*** DATA SUPPLIED

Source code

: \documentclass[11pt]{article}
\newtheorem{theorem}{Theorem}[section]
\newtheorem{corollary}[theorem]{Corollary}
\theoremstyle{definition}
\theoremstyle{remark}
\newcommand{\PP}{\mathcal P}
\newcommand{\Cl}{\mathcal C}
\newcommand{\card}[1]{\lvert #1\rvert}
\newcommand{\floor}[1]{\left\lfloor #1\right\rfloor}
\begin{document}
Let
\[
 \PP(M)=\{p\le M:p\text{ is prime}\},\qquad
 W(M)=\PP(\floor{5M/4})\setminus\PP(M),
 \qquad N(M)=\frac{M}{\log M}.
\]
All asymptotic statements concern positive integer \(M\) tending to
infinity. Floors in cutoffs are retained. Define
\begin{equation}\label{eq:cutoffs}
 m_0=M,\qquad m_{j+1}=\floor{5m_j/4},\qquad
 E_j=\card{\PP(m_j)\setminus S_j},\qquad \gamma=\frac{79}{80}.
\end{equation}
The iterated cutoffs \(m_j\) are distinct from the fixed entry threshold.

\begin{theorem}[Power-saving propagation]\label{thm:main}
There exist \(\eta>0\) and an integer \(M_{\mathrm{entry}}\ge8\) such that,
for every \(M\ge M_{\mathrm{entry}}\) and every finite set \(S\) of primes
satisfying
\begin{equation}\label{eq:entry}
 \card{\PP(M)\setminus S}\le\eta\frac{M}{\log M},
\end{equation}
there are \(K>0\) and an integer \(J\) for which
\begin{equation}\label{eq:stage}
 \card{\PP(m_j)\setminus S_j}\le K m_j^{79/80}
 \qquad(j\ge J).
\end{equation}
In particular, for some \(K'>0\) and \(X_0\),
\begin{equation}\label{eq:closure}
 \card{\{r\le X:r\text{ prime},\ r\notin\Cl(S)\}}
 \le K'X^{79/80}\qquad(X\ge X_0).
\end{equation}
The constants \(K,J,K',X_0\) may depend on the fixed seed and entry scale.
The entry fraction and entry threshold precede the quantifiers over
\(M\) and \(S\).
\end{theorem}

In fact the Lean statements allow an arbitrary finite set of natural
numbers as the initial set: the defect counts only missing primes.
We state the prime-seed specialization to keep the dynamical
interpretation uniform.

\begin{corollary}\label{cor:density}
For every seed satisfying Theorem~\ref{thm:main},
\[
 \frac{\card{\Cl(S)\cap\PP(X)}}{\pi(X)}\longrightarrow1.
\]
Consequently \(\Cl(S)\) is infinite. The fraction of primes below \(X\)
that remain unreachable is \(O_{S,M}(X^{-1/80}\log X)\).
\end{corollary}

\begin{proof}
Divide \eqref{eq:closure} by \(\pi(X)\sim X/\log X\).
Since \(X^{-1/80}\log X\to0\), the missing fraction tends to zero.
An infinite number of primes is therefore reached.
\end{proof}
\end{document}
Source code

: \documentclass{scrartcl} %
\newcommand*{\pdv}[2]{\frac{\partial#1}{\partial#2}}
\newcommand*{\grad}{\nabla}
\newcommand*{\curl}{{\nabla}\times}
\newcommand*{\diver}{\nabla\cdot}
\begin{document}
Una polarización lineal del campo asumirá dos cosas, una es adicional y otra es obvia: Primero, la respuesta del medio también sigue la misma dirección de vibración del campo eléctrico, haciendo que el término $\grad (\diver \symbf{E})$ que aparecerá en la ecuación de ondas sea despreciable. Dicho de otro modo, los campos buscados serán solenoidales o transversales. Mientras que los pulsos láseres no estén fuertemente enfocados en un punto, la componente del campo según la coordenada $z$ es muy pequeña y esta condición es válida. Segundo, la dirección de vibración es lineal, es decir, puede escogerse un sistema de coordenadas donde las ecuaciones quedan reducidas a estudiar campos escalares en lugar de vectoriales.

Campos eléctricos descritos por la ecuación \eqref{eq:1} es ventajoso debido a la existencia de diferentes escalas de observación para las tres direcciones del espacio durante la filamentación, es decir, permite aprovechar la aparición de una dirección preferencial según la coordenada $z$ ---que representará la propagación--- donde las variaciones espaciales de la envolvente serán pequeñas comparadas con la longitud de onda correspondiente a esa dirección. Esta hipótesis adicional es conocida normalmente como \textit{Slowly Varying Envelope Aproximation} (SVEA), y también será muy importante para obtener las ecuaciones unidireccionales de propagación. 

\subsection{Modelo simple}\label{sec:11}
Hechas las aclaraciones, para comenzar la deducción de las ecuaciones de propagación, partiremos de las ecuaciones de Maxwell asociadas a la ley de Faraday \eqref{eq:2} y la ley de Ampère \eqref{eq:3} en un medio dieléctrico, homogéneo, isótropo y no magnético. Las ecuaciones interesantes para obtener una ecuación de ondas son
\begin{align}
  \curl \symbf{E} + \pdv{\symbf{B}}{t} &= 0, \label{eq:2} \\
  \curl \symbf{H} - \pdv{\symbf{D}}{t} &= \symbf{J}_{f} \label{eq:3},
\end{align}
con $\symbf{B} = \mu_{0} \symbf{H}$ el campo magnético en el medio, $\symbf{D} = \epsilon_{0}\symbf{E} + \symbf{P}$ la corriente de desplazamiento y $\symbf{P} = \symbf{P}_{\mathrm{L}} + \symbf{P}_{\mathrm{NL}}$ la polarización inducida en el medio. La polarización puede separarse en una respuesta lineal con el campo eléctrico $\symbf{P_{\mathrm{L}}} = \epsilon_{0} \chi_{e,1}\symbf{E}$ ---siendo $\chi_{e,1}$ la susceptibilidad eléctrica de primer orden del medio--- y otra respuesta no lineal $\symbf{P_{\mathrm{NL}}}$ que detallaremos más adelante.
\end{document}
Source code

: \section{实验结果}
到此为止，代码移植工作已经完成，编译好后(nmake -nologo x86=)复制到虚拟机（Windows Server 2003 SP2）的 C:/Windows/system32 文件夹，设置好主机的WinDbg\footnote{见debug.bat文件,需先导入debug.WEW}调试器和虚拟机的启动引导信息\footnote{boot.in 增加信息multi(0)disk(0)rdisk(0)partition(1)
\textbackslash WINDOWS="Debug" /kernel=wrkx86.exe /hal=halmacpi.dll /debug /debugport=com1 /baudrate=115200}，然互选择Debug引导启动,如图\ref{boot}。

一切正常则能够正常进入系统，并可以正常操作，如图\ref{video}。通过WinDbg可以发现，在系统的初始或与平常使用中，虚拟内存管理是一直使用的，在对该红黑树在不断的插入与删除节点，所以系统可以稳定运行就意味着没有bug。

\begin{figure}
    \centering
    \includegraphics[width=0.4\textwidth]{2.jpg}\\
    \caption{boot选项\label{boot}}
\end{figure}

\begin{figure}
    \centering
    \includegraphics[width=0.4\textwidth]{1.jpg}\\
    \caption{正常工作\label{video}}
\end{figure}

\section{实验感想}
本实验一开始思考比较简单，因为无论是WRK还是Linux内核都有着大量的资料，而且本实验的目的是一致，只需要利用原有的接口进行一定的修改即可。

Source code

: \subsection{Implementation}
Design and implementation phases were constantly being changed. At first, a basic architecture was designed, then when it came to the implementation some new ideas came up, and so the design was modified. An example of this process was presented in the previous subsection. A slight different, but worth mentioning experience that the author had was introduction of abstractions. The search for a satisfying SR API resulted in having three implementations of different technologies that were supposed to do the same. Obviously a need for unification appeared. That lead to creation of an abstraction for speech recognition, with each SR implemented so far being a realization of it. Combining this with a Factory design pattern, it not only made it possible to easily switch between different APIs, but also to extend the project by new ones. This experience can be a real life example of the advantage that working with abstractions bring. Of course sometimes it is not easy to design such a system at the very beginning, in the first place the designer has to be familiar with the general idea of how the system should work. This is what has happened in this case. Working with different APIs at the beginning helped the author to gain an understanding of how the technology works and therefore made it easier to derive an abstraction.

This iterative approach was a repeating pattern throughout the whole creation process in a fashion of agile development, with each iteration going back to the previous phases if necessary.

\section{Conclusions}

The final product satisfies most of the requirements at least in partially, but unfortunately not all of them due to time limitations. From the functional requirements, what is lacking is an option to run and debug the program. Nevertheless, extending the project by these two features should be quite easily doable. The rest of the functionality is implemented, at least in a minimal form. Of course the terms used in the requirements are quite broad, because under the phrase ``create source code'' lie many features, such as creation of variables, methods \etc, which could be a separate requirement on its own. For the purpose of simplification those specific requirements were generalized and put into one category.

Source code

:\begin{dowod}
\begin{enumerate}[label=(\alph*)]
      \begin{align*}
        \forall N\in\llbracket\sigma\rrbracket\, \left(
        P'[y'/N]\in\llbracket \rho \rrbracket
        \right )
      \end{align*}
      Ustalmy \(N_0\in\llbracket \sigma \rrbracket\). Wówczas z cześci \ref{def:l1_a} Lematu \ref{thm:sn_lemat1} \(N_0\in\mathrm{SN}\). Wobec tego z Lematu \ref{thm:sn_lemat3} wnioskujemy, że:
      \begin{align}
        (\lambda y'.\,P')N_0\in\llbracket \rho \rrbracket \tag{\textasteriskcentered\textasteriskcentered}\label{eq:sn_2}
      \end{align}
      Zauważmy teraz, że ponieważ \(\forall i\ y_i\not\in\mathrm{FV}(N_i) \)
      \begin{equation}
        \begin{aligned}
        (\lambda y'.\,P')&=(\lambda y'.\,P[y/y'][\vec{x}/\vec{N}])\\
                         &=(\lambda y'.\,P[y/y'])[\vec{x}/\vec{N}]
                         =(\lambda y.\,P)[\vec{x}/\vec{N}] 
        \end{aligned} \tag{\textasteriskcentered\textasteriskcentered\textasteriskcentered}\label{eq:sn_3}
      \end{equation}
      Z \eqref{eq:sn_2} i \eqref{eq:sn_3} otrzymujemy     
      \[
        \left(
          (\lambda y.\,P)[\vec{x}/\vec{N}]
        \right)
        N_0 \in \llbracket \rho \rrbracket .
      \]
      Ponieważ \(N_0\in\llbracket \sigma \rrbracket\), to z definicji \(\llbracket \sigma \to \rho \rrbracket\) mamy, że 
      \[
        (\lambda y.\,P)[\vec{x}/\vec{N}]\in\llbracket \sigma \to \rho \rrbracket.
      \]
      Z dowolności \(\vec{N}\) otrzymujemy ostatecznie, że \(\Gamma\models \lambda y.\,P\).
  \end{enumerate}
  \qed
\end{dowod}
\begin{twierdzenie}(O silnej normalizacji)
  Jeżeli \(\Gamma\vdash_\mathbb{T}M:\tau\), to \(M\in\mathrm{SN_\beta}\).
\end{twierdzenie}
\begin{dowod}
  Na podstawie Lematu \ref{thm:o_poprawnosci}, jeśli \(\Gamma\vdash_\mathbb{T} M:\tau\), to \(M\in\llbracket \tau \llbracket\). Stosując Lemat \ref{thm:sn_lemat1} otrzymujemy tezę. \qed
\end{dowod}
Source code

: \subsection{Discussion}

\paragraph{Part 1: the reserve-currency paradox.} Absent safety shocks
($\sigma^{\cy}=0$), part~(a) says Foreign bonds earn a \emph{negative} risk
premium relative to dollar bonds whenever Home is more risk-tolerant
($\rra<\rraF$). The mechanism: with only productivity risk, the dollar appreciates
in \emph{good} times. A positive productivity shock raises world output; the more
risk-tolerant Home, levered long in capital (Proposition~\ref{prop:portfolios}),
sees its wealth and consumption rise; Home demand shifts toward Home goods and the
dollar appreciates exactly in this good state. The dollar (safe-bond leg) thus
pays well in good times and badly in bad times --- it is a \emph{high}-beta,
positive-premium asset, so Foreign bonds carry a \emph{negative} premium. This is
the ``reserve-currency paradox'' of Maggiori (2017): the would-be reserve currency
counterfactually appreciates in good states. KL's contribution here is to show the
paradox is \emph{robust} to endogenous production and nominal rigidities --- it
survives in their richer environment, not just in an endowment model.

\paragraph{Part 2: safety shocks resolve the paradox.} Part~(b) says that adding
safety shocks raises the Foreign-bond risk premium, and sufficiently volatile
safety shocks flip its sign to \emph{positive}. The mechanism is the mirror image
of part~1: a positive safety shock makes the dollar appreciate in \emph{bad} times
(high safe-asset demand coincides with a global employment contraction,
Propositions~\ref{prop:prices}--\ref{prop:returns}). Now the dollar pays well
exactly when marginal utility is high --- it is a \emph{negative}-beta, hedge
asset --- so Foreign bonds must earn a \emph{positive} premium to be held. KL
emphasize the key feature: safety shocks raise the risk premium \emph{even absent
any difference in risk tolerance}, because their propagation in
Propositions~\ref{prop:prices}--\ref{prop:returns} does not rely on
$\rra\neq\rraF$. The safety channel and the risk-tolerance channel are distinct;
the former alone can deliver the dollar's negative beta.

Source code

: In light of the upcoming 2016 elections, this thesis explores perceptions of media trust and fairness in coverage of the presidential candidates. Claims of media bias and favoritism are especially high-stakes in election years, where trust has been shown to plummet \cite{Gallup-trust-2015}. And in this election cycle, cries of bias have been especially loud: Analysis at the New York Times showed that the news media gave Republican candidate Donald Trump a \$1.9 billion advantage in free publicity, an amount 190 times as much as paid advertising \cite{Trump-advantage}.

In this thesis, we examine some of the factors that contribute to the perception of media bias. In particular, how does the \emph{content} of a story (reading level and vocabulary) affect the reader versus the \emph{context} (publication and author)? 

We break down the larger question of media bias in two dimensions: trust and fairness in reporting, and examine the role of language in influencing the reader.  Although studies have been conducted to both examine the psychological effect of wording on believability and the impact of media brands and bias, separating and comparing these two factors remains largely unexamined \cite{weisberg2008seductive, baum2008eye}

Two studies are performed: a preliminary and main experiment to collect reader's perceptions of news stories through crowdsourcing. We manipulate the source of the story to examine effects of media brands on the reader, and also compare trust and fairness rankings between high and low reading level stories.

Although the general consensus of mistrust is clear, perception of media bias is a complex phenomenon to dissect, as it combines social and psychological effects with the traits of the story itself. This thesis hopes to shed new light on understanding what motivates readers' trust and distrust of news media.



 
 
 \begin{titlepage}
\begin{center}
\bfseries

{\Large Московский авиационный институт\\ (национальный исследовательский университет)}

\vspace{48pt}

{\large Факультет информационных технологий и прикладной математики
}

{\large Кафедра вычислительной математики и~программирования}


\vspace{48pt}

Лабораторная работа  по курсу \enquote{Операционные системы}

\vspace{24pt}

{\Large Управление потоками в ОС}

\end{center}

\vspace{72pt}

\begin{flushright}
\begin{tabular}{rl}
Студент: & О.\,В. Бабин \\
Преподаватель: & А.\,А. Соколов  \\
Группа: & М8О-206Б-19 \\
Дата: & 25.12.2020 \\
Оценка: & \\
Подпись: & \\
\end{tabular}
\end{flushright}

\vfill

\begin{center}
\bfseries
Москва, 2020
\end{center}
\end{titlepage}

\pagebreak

******

### TASK TO CARRY OUT
The string "only" marks the lines to copy; report each of them from the data above.

### ANSWER TO THE EXERCISE
numbers as the initial set: the defect counts only missing primes.
Design and implementation phases were constantly being changed. At first, a basic architecture was designed, then when it came to the implementation some new ideas came up, and so the design was modified. An example of this process was presented in the previous subsection. A slight different, but worth mentioning experience that the author had was introduction of abstractions. The search for a satisfying SR API resulted in having three implementations of different technologies that were supposed to do the same. Obviously a need for unification appeared. That lead to creation of an abstraction for speech recognition, with each SR implemented so far being a realization of it. Combining this with a Factory design pattern, it not only made it possible to easily switch between different APIs, but also to extend the project by new ones. This experience can be a real life example of the advantage that working with abstractions bring. Of course sometimes it is not easy to design such a system at the very beginning, in the first place the designer has to be familiar with the general idea of how the system should work. This is what has happened in this case. Working with different APIs at the beginning helped the author to gain an understanding of how the technology works and therefore made it easier to derive an abstraction.
($\rra<\rraF$). The mechanism: with only productivity risk, the dollar appreciates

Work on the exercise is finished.